V – Domingo da Páscoa
“Como Eu vos amei …”.
Jesus, enquanto celebrava a ceia pascal com os seus discípulos e dirigindo-se directamente a eles, formula e revela o novo mandamento do amor. Os apóstolos devem amar-se uns aos outros como Jesus os amou. Só assim eles poderão ser identificados e reconhecidos como seus discípulos.
Durante a última ceia, Jesus institui o sacramento da Eucaristia como o memorial da sua paixão e morte. Esta constitui a expressão máxima do seu amor pelos homens, pois “ninguém tem mais amor do que quem dá a vida pelos seus amigos” (Jo 15,13). A Eucaristia, enquanto memorial desta doação de Jesus, é, por excelência, o sacramento do Amor. Parece de todo lógico que aqueles que, como os apóstolos, têm a missão de celebrar o Sacramento do amor de Deus, tenham também o dever de darem testemunho desse amor, amando-se uns aos outros como o próprio Jesus os amou.

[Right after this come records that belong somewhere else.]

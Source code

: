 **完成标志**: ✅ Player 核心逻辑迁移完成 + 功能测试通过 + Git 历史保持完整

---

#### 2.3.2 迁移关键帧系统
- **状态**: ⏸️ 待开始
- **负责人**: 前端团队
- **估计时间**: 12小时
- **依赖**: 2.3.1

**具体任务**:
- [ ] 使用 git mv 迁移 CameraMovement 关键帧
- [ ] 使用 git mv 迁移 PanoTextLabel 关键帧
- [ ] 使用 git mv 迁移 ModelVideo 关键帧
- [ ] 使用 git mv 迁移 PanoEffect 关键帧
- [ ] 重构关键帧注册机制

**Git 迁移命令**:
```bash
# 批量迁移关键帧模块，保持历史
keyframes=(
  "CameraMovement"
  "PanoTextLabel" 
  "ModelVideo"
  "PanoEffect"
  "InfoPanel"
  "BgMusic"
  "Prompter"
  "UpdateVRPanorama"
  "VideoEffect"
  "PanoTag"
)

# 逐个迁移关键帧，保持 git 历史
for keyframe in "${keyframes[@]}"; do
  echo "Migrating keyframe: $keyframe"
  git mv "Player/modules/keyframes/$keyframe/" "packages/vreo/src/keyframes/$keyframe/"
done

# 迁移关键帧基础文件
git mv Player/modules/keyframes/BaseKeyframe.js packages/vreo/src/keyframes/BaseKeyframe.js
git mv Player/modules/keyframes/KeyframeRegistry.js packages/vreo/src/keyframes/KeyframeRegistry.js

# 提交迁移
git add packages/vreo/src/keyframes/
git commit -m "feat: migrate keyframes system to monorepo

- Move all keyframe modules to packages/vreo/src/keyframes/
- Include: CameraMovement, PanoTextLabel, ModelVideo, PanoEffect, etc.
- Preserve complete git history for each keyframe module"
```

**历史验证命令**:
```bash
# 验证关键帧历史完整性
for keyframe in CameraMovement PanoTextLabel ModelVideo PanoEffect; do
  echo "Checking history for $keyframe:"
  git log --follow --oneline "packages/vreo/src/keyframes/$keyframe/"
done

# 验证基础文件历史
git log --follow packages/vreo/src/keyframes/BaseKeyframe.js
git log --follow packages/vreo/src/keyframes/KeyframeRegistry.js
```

Ainda durante a última ceia, segundo a narrativa de João, Jesus lava os pés aos apóstolos. Ao agir deste modo, contra toda a lógica do mundo, Jesus faz do lava-pés um gesto/sinal do amor que deve animar as relações entre os homens. Quem ama de verdade, não se põe a considerar os deveres dos outros em relação a si. Em vez disso, dispõe-se a servir os demais, a agir em seu favor, a viver em função deles, a dar-se a eles.
Na Eucaristia e no gesto do lava-pés temos, pois, a chave de compreensão do mandamento novo do amor – um mandamento que tem como primeiros e principais destinatários os apóstolos.
“Como Eu vos amei”. Esta é a novidade do mandamento do amor fraterno! Os apóstolos devem amar-se entre si como Jesus os ama e não apenas segundo a formulação anterior do mandamento: “amarás o teu próximo como a ti mesmo” (Lev 19,18). E como é que Jesus os ama? Mais à frente e ainda no seguimento da mesma conversa com os apóstolos, Jesus, voltando ao tema do mandamento do amor, explicita: “Assim como o Pai me tem amor, assim Eu vos amo a vós” (Jo 15,9). Jesus ama os apóstolos com o mesmo amor com que é amado pelo Pai. Consequentemente, os apóstolos devem amar-se uns aos outros como Deus ama o seu Filho.
Deus é amor, é a fonte de todo o amor. Nós temos capacidade de amar porque Deus nos ama primeiro. E amando-nos, Deus torna-nos capazes de amar como Ele ama. Como Deus, é Jesus quem toma a iniciativa de amar os apóstolos: “Não fostes vós que me escolhestes; fui Eu que vos escolhi a vós” (Jo 15,16). O amor de Jesus, como o de Deus, é absolutamente gratuito, não está dependente de nada, não põe pré-condições ao homem.
Jesus trata os apóstolos como amigos: “Já não vos chamo servos; mas a vós chamei-vos amigos, porque vos dei a conhecer tudo o que ouvi a meu Pai” (Jo 15,15). O amor de Jesus anula todas as diferenças e distâncias humanas desnecessárias e injustificáveis.
O amor de Deus faz dos homens filhos. Para Deus, não existem súbditos. Por sua vez, o amor de Jesus faz dos apóstolos amigos e irmãos. Para Jesus, porque ama como Deus O ama, não existem servos. Por isso mesmo, Jesus confia neles ao ponto de lhes revelar os segredos de Deus.
Jesus ama até ao extremo de dar a sua vida pelos amigos (Jo 15,12). Como o de Deus, o amor de Jesus não conhece qualquer limite: é doação total de si mesmo e abrange todos os homens. O amor de Jesus inclui o perdão aos seus inimigos, como Ele mostrará no alto da cruz (Lc 23,34). É assim que Jesus ama. É assim, por conseguinte, que os apóstolos se devem amar uns aos outros.
“Que vos ameis uns aos outros”. Os apóstolos têm a missão de anunciar e testemunhar o amor de Jesus pelos homens. Se eles não vivem o amor fraterno entre si, como o poderão testemunhar? E se não dão testemunho, quem acreditará nas suas palavras? Quem acreditará no amor de Jesus? Quem tomará a sério o amor aos inimigos? Se não se amam uns aos outros, como poderão amar efectivamente os homens a quem são enviados, também aqueles que os insultam e caluniam, perseguem e maltratam?
O que vale para os apóstolos vale para os cristãos de todos os tempos. Só pelo amor fraterno, amando como Ele ama, serão reconhecidos como seus discípulos e os homens, por meio do seu testemunho, acreditarão que Jesus é o enviado de Deus para os salvar.